• [Recorded data]:
◇ ◇ ◇

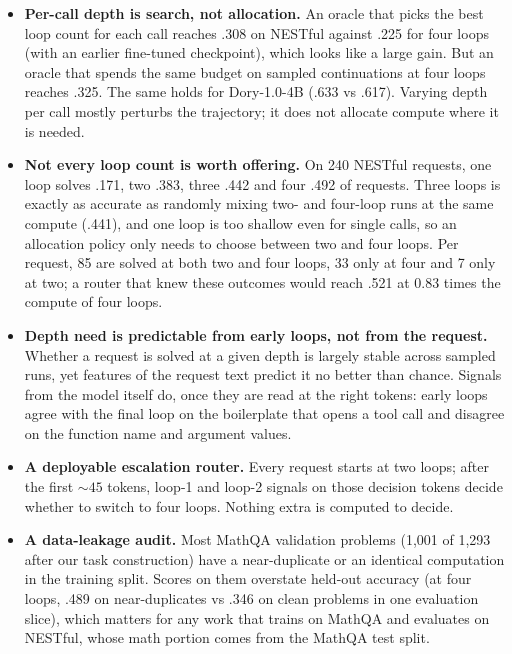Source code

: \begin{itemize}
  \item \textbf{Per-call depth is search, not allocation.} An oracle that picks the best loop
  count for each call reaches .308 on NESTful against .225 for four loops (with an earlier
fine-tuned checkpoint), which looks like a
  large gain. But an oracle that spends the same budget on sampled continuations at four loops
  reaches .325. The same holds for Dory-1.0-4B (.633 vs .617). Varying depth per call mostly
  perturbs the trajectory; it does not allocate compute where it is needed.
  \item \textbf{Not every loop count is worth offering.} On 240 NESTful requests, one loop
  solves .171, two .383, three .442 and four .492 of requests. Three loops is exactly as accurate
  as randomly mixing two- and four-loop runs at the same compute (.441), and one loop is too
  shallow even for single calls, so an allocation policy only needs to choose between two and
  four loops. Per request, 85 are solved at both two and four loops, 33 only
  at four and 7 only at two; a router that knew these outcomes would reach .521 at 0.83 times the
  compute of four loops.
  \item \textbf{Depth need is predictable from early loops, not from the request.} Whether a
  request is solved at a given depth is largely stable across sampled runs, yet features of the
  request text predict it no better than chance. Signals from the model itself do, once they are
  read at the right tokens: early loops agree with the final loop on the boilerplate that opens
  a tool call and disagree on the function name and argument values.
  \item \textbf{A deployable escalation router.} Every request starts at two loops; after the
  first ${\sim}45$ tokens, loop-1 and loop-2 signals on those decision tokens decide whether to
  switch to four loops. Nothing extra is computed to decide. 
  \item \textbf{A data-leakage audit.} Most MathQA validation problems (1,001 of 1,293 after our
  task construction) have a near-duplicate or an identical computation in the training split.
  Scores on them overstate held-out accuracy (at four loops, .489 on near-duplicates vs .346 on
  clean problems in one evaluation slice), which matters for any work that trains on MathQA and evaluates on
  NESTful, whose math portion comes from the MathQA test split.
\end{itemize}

◇ ◇ ◇

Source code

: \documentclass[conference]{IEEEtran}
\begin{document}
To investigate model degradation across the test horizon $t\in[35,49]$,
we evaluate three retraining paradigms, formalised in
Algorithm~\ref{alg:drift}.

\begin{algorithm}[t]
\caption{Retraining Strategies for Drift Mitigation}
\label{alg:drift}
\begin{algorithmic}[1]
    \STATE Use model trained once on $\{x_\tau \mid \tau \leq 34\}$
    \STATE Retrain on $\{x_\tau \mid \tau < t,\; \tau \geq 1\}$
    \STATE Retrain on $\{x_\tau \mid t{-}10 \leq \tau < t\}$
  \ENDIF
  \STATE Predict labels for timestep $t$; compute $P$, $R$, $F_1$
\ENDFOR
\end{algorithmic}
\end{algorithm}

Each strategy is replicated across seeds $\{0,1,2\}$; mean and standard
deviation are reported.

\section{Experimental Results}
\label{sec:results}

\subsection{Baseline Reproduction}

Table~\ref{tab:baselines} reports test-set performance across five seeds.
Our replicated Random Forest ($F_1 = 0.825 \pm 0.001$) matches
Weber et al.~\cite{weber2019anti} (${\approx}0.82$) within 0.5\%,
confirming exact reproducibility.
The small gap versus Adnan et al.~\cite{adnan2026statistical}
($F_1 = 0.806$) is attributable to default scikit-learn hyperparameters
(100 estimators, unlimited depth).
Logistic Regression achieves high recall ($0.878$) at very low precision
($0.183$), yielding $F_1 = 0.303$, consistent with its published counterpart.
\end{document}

◇ ◇ ◇

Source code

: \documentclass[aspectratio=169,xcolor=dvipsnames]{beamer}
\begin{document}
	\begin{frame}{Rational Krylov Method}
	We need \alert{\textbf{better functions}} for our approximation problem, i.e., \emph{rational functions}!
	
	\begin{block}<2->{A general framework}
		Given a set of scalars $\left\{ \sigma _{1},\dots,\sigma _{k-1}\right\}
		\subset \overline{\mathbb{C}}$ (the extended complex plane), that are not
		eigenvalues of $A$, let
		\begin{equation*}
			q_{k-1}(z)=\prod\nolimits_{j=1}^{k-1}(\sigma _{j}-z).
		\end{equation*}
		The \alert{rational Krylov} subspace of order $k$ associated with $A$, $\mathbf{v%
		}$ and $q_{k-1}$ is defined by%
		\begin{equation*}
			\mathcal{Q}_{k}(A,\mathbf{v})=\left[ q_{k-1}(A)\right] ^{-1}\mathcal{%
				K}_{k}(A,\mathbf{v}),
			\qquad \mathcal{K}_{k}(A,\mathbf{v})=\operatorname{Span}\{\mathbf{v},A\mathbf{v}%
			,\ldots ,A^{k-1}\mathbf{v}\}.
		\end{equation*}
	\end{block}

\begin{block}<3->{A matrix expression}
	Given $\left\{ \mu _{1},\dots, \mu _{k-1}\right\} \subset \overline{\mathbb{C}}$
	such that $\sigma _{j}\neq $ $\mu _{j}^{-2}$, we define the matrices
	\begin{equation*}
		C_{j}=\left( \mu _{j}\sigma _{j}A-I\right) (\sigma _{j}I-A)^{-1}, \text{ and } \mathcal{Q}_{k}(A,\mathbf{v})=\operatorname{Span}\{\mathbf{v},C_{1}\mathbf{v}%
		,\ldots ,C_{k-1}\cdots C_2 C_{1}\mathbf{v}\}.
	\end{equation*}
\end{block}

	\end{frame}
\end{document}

◇ ◇ ◇

• [Brief]:
Copy out, exactly and alone, the lines of the entries above between the ones holding "loops; after the" and "Scores on them", inclusive.

• [Output of the task]:
  \item \textbf{A deployable escalation router.} Every request starts at two loops; after the
  first ${\sim}45$ tokens, loop-1 and loop-2 signals on those decision tokens decide whether to
  switch to four loops. Nothing extra is computed to decide. 
  \item \textbf{A data-leakage audit.} Most MathQA validation problems (1,001 of 1,293 after our
  task construction) have a near-duplicate or an identical computation in the training split.
  Scores on them overstate held-out accuracy (at four loops, .489 on near-duplicates vs .346 on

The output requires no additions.